◆ Task brief ◆
Which lines of the data hold the word "link"? Copy all of them.

◆ Dataset entries ◆
※ ※ ※
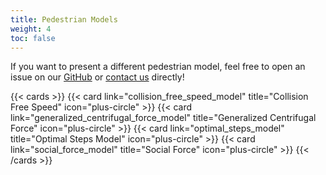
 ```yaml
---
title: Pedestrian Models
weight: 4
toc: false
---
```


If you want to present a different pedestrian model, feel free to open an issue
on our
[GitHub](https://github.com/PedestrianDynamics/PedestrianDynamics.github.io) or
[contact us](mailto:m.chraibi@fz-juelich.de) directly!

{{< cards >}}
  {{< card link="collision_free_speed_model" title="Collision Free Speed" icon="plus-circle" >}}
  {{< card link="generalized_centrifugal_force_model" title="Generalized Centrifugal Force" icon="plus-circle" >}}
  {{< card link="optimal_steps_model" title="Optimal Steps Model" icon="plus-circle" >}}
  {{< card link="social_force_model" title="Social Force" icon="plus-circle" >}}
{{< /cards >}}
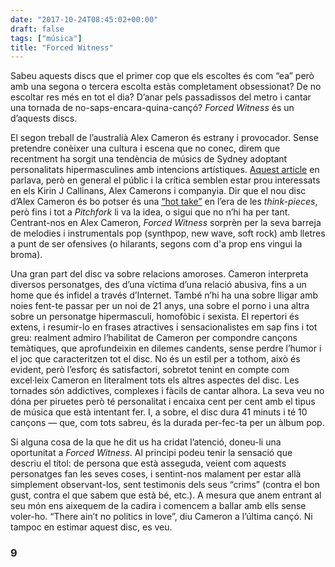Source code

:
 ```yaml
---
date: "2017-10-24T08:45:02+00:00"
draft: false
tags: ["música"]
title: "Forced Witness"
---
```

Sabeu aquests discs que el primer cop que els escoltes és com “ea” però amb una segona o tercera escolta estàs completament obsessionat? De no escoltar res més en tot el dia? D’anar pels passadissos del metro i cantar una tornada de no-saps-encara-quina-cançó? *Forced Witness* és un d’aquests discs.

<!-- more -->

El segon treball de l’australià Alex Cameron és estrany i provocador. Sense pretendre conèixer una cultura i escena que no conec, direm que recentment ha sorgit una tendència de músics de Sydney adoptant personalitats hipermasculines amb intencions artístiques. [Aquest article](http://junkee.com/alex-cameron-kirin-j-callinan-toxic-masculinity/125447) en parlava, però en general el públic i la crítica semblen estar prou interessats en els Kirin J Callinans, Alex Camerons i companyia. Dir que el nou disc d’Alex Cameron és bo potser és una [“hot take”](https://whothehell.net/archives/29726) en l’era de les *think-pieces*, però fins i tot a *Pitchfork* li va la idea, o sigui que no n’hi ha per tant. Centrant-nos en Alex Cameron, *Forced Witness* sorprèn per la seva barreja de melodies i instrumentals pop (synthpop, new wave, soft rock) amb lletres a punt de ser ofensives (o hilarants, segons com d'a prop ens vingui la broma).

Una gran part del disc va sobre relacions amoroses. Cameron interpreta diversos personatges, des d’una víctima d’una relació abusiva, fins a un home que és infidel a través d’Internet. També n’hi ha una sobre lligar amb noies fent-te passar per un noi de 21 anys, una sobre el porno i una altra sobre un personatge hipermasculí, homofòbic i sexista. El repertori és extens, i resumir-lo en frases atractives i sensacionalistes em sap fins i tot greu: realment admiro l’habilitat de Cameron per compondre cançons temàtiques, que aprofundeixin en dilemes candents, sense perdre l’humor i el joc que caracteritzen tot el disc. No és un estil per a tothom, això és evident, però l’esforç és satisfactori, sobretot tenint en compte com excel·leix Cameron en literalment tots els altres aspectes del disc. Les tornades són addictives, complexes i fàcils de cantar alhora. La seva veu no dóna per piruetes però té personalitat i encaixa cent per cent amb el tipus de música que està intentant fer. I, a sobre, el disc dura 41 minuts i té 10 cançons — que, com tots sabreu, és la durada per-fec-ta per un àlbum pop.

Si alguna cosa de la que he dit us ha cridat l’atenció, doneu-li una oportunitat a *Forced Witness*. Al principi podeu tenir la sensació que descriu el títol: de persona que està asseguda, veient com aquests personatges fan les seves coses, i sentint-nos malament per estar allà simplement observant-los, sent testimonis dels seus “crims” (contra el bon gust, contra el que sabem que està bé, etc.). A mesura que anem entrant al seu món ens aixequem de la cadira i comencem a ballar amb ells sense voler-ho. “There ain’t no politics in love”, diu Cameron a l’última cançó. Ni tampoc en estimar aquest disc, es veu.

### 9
※ ※ ※
◆ Solution for this exercise ◆
  {{< card link="collision_free_speed_model" title="Collision Free Speed" icon="plus-circle" >}}
  {{< card link="generalized_centrifugal_force_model" title="Generalized Centrifugal Force" icon="plus-circle" >}}
  {{< card link="optimal_steps_model" title="Optimal Steps Model" icon="plus-circle" >}}
  {{< card link="social_force_model" title="Social Force" icon="plus-circle" >}}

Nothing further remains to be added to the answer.